それはひとえに、くんちゃんをちゃんと人間として描けているから。自分の事しか考えられなかったくんちゃんが、妹を守るべき家族であると自覚する。そんなくんちゃんの成長が、ちゃんと伝わってくる。
確かにこの映画のストーリーはショボい。面白いか面白くないかで言ったら面白くない。でも、リアリティがある。
不器用だし、押し付けがましいが、これを伝えたいんだという情熱みたいなものをヒシヒシと感じた。

この映画の大きな欠点として、くんちゃん以外の家族が上手く描けてないことが挙げられる。
今があって、過去があって、そして未来に繋がっている。僕らはずっと家族なんだ、というのがテーマにあるが、そこの見せ方がかなり弱い。

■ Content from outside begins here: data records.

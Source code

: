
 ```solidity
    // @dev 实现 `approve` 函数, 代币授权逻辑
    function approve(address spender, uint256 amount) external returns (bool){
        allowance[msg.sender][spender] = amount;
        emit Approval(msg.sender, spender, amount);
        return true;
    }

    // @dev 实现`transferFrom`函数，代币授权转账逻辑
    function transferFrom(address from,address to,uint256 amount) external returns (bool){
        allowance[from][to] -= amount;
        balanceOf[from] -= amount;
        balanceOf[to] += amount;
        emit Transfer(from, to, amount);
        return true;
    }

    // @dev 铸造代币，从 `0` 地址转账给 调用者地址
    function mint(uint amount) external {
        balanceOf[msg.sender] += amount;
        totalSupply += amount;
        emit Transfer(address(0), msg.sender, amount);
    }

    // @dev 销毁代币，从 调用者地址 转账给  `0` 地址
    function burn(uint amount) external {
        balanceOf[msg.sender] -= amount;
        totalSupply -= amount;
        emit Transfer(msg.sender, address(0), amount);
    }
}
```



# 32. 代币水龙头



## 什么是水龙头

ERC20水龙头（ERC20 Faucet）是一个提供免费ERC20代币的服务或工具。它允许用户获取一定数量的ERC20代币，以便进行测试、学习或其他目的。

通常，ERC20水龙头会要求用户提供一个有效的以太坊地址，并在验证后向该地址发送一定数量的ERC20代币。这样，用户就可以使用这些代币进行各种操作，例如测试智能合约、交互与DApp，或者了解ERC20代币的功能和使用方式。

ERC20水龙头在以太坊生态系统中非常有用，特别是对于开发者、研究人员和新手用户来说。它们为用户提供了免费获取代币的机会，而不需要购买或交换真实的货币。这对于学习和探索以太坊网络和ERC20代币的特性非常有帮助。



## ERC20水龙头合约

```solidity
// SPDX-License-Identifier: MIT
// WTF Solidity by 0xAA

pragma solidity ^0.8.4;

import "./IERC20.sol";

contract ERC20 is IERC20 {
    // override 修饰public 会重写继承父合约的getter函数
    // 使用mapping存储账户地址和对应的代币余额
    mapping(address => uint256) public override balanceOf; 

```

主人公だけやたらとしつこく掘り下げているくせに、それ以外はサッパリなんだよな。ひいおじいちゃんとお母さんをちょっと印象的に見せてるくらいか。間違いなくこの映画の主眼は家族にあるはずなのだが、くんちゃん以外の家族は蔑ろにされている。
だから、家族の物語というよりは、くんちゃんの物語、という印象しか残らない。これがこの映画の最大の欠点。
じゃあ何故、家族の話なのに個人主観の強い作りになっているのか、という疑問が生まれる。わざわざテーマを薄めてまでこんな構成にする必要がどこにあるのか。
推測だけど、多分、くんちゃんに監督が自身を投影してるんだろうな。
創作で自身のエゴを貫きたい身勝手さ。育ててくれた恩人の存在。守らなければならない家族。父として、クリエイターとしての未来。描写が厚かった部分と符合する点が多すぎる。
この映画は、くんちゃんを通して細田守自身を表現したものでもあるのだろう。これは狙ってやってるのではなく、作品に自身を反映しすぎて思いがけず行き過ぎてしまったんだろうな。
それは自分語りに過ぎないが、紛れも無い情熱でもあり、この映画に推進力を生んでいるのは間違いない。そしてその情熱を伝えるだけの演出力がこの映画にはある。だから俺は結構響いたよ。

既にかなり酷評されてるけど、まぁ概ね言われている通り。ストーリーは壊滅的に酷いし、かと言ってバケモノの子みたいに純粋な楽しさが詰め込まれているわけでもない。更に子供嫌いだと受け付け難い要素が満載。
無難に楽しめるものが好まれる今の時代に、しかも夏の目玉として期待されている中で、こんなストライクゾーンの狭い極めて個人的な作品を大作として作っちゃうんだから細田守とこれを認めた東宝は凄いね。
でもやっぱり、普通のものを作るんじゃなく、自分の持っている世界観を見せることが出来るってのはそれだけで才能だし、魅力的だよ。